For the true bucket list enthusiast, there can even be lists of bucket lists. Life is complicated, therefore our bucket lists can be also. Many forms of the bucket list can exist. There’s to-do lists, vacation itineraries, summer bucket lists, year-by-year lists. Short term lists are great for setting goals over small amounts of time, but pale (pun intended) in comparison to the all-encompassing, life-goals bucket list.
It’s easy to be intimidated by an empty page just starting out, but most people have at least one or two things that they’ve always wanted to do. Here’s a couple of ways to get inspired.
#1. Add something that terrifies you. Conquer a public speaking fear, go on a huge roller coaster, befriend a spider. Your list should contain at least one thing that sets your heart racing faster than a haunted house at midnight. What doesn’t kill you, makes you stronger, and makes your list stronger, too.
#2. Use other people’s creativity. Chances are your perfect bucket-list goals are out there, you just maybe haven’t thought of them yet. Fortunately the bucket-lists of the world are at your fingertips. A simple Google search to browse already made lists can remind you of activities you’ve always dreamed of doing, or introduce them to you for the first time. Try typing in something other than just “bucket-lists.” “Unique bucket lists” or “2014 bucket lists” adds some specificity to your bucket browsing.
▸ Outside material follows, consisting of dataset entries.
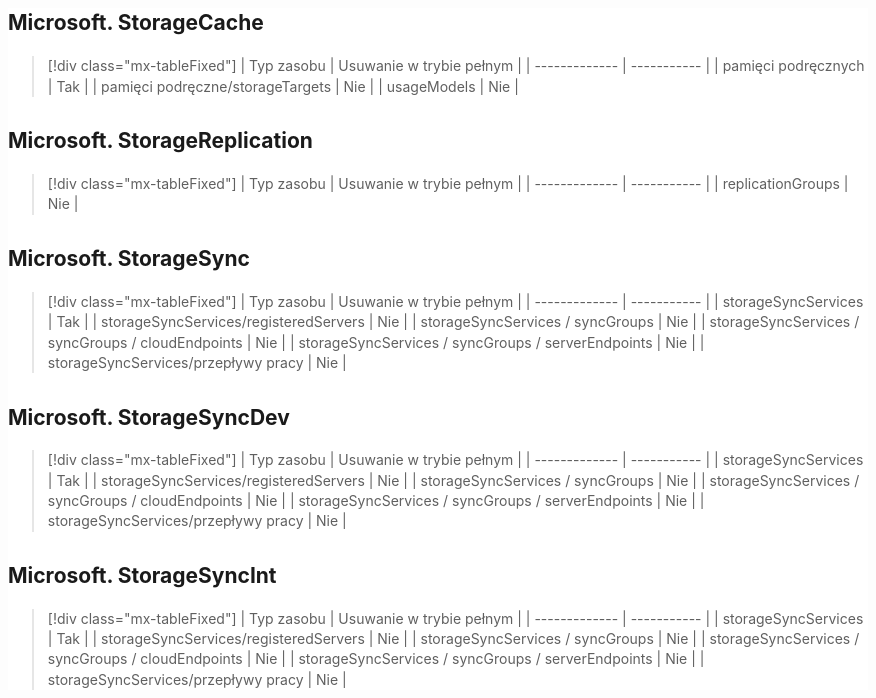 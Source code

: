 ## <a name="microsoftstoragecache"></a>Microsoft. StorageCache

> [!div class="mx-tableFixed"]
> | Typ zasobu | Usuwanie w trybie pełnym |
> | ------------- | ----------- |
> | pamięci podręcznych | Tak |
> | pamięci podręczne/storageTargets | Nie |
> | usageModels | Nie |

## <a name="microsoftstoragereplication"></a>Microsoft. StorageReplication

> [!div class="mx-tableFixed"]
> | Typ zasobu | Usuwanie w trybie pełnym |
> | ------------- | ----------- |
> | replicationGroups | Nie |

## <a name="microsoftstoragesync"></a>Microsoft. StorageSync

> [!div class="mx-tableFixed"]
> | Typ zasobu | Usuwanie w trybie pełnym |
> | ------------- | ----------- |
> | storageSyncServices | Tak |
> | storageSyncServices/registeredServers | Nie |
> | storageSyncServices / syncGroups | Nie |
> | storageSyncServices / syncGroups / cloudEndpoints | Nie |
> | storageSyncServices / syncGroups / serverEndpoints | Nie |
> | storageSyncServices/przepływy pracy | Nie |

## <a name="microsoftstoragesyncdev"></a>Microsoft. StorageSyncDev

> [!div class="mx-tableFixed"]
> | Typ zasobu | Usuwanie w trybie pełnym |
> | ------------- | ----------- |
> | storageSyncServices | Tak |
> | storageSyncServices/registeredServers | Nie |
> | storageSyncServices / syncGroups | Nie |
> | storageSyncServices / syncGroups / cloudEndpoints | Nie |
> | storageSyncServices / syncGroups / serverEndpoints | Nie |
> | storageSyncServices/przepływy pracy | Nie |

## <a name="microsoftstoragesyncint"></a>Microsoft. StorageSyncInt

> [!div class="mx-tableFixed"]
> | Typ zasobu | Usuwanie w trybie pełnym |
> | ------------- | ----------- |
> | storageSyncServices | Tak |
> | storageSyncServices/registeredServers | Nie |
> | storageSyncServices / syncGroups | Nie |
> | storageSyncServices / syncGroups / cloudEndpoints | Nie |
> | storageSyncServices / syncGroups / serverEndpoints | Nie |
> | storageSyncServices/przepływy pracy | Nie |

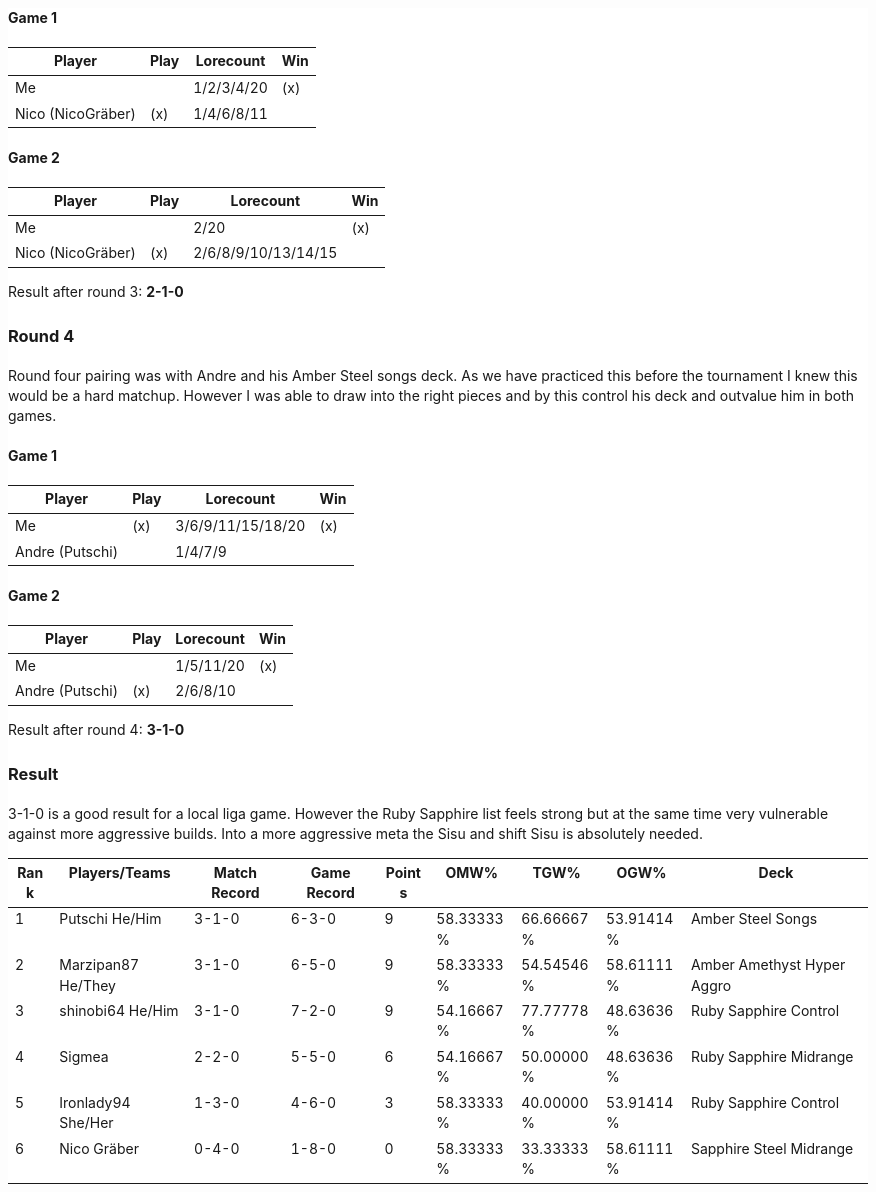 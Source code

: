 #### Game 1

| Player            | Play | Lorecount  | Win |
| ----------------- | ---- | ---------- | --- |
| Me                |      | 1/2/3/4/20 | (x) |
| Nico (NicoGräber) | (x)  | 1/4/6/8/11 |     |

#### Game 2

| Player            | Play | Lorecount           | Win |
| ----------------- | ---- | ------------------- | --- |
| Me                |      | 2/20                | (x) |
| Nico (NicoGräber) | (x)  | 2/6/8/9/10/13/14/15 |     |

Result after round 3: **2-1-0**

### Round 4

Round four pairing was with Andre and his Amber Steel songs deck. As we have practiced this before the tournament I knew this would be a hard matchup. However I was able to draw into the right pieces and by this control his deck and outvalue him in both games.

#### Game 1

| Player          | Play | Lorecount         | Win |
| --------------- | ---- | ----------------- | --- |
| Me              | (x)  | 3/6/9/11/15/18/20 | (x) |
| Andre (Putschi) |      | 1/4/7/9           |     |

#### Game 2

| Player          | Play | Lorecount | Win |
| --------------- | ---- | --------- | --- |
| Me              |      | 1/5/11/20 | (x) |
| Andre (Putschi) | (x)  | 2/6/8/10  |     |

Result after round 4: **3-1-0**

### Result

3-1-0 is a good result for a local liga game. However the Ruby Sapphire list feels strong but at the same time very vulnerable against more aggressive builds. Into a more aggressive meta the Sisu and shift Sisu is absolutely needed.

| Rank | Players/Teams      | Match Record | Game Record | Points | OMW%      | TGW%      | OGW%      | Deck                       |
| ---- | ------------------ | ------------ | ----------- | ------ | --------- | --------- | --------- | -------------------------- |
| 1    | Putschi He/Him     | 3-1-0        | 6-3-0       | 9      | 58.33333% | 66.66667% | 53.91414% | Amber Steel Songs          |
| 2    | Marzipan87 He/They | 3-1-0        | 6-5-0       | 9      | 58.33333% | 54.54546% | 58.61111% | Amber Amethyst Hyper Aggro |
| 3    | shinobi64 He/Him   | 3-1-0        | 7-2-0       | 9      | 54.16667% | 77.77778% | 48.63636% | Ruby Sapphire Control      |
| 4    | Sigmea             | 2-2-0        | 5-5-0       | 6      | 54.16667% | 50.00000% | 48.63636% | Ruby Sapphire Midrange     |
| 5    | Ironlady94 She/Her | 1-3-0        | 4-6-0       | 3      | 58.33333% | 40.00000% | 53.91414% | Ruby Sapphire Control      |
| 6    | Nico Gräber        | 0-4-0        | 1-8-0       | 0      | 58.33333% | 33.33333% | 58.61111% | Sapphire Steel Midrange    |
#3. Find something that can only be done in your lifetime. Our parents got to see the premiere of Star Wars IV: A New Hope in theaters, maybe our kids will get to see the premiere of Star Wars X in their brain-streaming digital devices. Adding something to your bucket list that dates it sets a stamp on your goals, and you can tell your kids, “Hey, when I was your age I had a goal to collect every type of Pog out there and I did it” and have them look at you like you’re speaking a foreign language. But that’s something that other people who make bucket lists after you will not be able to do, which makes yours unique. Along these lines, your ‘in your lifetime’ addition to your list could be visiting one of these places on the infograph, since they’re disappearing in the next few decades.
#4. Do something whimsical. Everyone has that one thing that they’ve wanted to do since they were a little kid, but just never got to it because the world of growing up got in their way. A bucket list can’t be complete without one or two items on it that embarrass you or make people scratch their heads, because it’s unique to you and only you. If you’ve sat in a field full of grass and searched for four leafed clovers till sundown, always wanted to brave the fourth story attic of Aunt Patty’s house because she always told you there was an ice-cream monster inside, or dreamed of putting on a one-man sock-puppet show, add it to the list. Don’t be afraid to dream big or dream quirky, because that’s who you are, and writing them all into one place will help you do it.
#5. Avoid the cliches, because you will never do them. Sky-diving. Seeing the northern lights. Being fluent in three languages. All of these are the things that come to mind immediately whenever anyone mentions creating a bucket-list. And all of them are also things that you will probably never actually end up doing. Never stick something on your list unless you’re sure that one day you will commit to doing. Before you write it down, think about it. If the powers that be align correctly so you have the funding and the time, will you actually go sky-diving? Learn French? Travel to the Aurora Borealis? If those are thing that you genuinely want to do, write them down. If you’re adding things to your list because they sound awesome, they will forever remain a line on a list. Your bucket list should be a dream-organizer, each number a little slice of the plans you have for your life so you don’t wake up like Tracy Jordan and wonder why you never collected all of the buckets you had planned.